* ACTIVITY
Every line from the line containing "#### 温湿度モジュール (Sensor ID: 0x0123)" to the end of the data must appear in the answer exactly as it appears there, and nothing else.
━━━ PROVIDED RECORDS ━━━
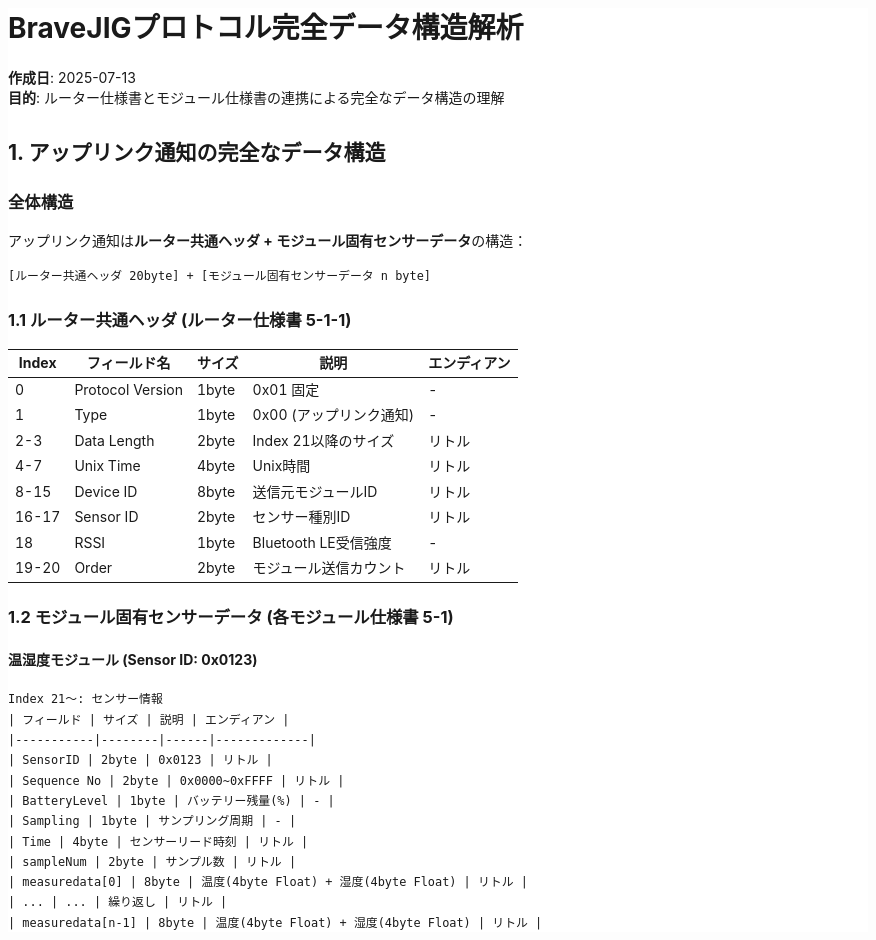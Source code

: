# BraveJIGプロトコル完全データ構造解析

**作成日**: 2025-07-13  
**目的**: ルーター仕様書とモジュール仕様書の連携による完全なデータ構造の理解

## 1. アップリンク通知の完全なデータ構造

### 全体構造
アップリンク通知は**ルーター共通ヘッダ + モジュール固有センサーデータ**の構造：

```
[ルーター共通ヘッダ 20byte] + [モジュール固有センサーデータ n byte]
```

### 1.1 ルーター共通ヘッダ (ルーター仕様書 5-1-1)

| Index | フィールド名 | サイズ | 説明 | エンディアン |
|-------|-------------|--------|------|-------------|
| 0 | Protocol Version | 1byte | 0x01 固定 | - |
| 1 | Type | 1byte | 0x00 (アップリンク通知) | - |
| 2-3 | Data Length | 2byte | Index 21以降のサイズ | リトル |
| 4-7 | Unix Time | 4byte | Unix時間 | リトル |
| 8-15 | Device ID | 8byte | 送信元モジュールID | リトル |
| 16-17 | Sensor ID | 2byte | センサー種別ID | リトル |
| 18 | RSSI | 1byte | Bluetooth LE受信強度 | - |
| 19-20 | Order | 2byte | モジュール送信カウント | リトル |

### 1.2 モジュール固有センサーデータ (各モジュール仕様書 5-1)

#### 温湿度モジュール (Sensor ID: 0x0123)
```
Index 21～: センサー情報
| フィールド | サイズ | 説明 | エンディアン |
|-----------|--------|------|-------------|
| SensorID | 2byte | 0x0123 | リトル |
| Sequence No | 2byte | 0x0000~0xFFFF | リトル |
| BatteryLevel | 1byte | バッテリー残量(%) | - |
| Sampling | 1byte | サンプリング周期 | - |
| Time | 4byte | センサーリード時刻 | リトル |
| sampleNum | 2byte | サンプル数 | リトル |
| measuredata[0] | 8byte | 温度(4byte Float) + 湿度(4byte Float) | リトル |
| ... | ... | 繰り返し | リトル |
| measuredata[n-1] | 8byte | 温度(4byte Float) + 湿度(4byte Float) | リトル |
```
━━━
* OUTPUT FOR THIS TASK
#### 温湿度モジュール (Sensor ID: 0x0123)
```
Index 21～: センサー情報
| フィールド | サイズ | 説明 | エンディアン |
|-----------|--------|------|-------------|
| SensorID | 2byte | 0x0123 | リトル |
| Sequence No | 2byte | 0x0000~0xFFFF | リトル |
| BatteryLevel | 1byte | バッテリー残量(%) | - |
| Sampling | 1byte | サンプリング周期 | - |
| Time | 4byte | センサーリード時刻 | リトル |
| sampleNum | 2byte | サンプル数 | リトル |
| measuredata[0] | 8byte | 温度(4byte Float) + 湿度(4byte Float) | リトル |
| ... | ... | 繰り返し | リトル |
| measuredata[n-1] | 8byte | 温度(4byte Float) + 湿度(4byte Float) | リトル |
```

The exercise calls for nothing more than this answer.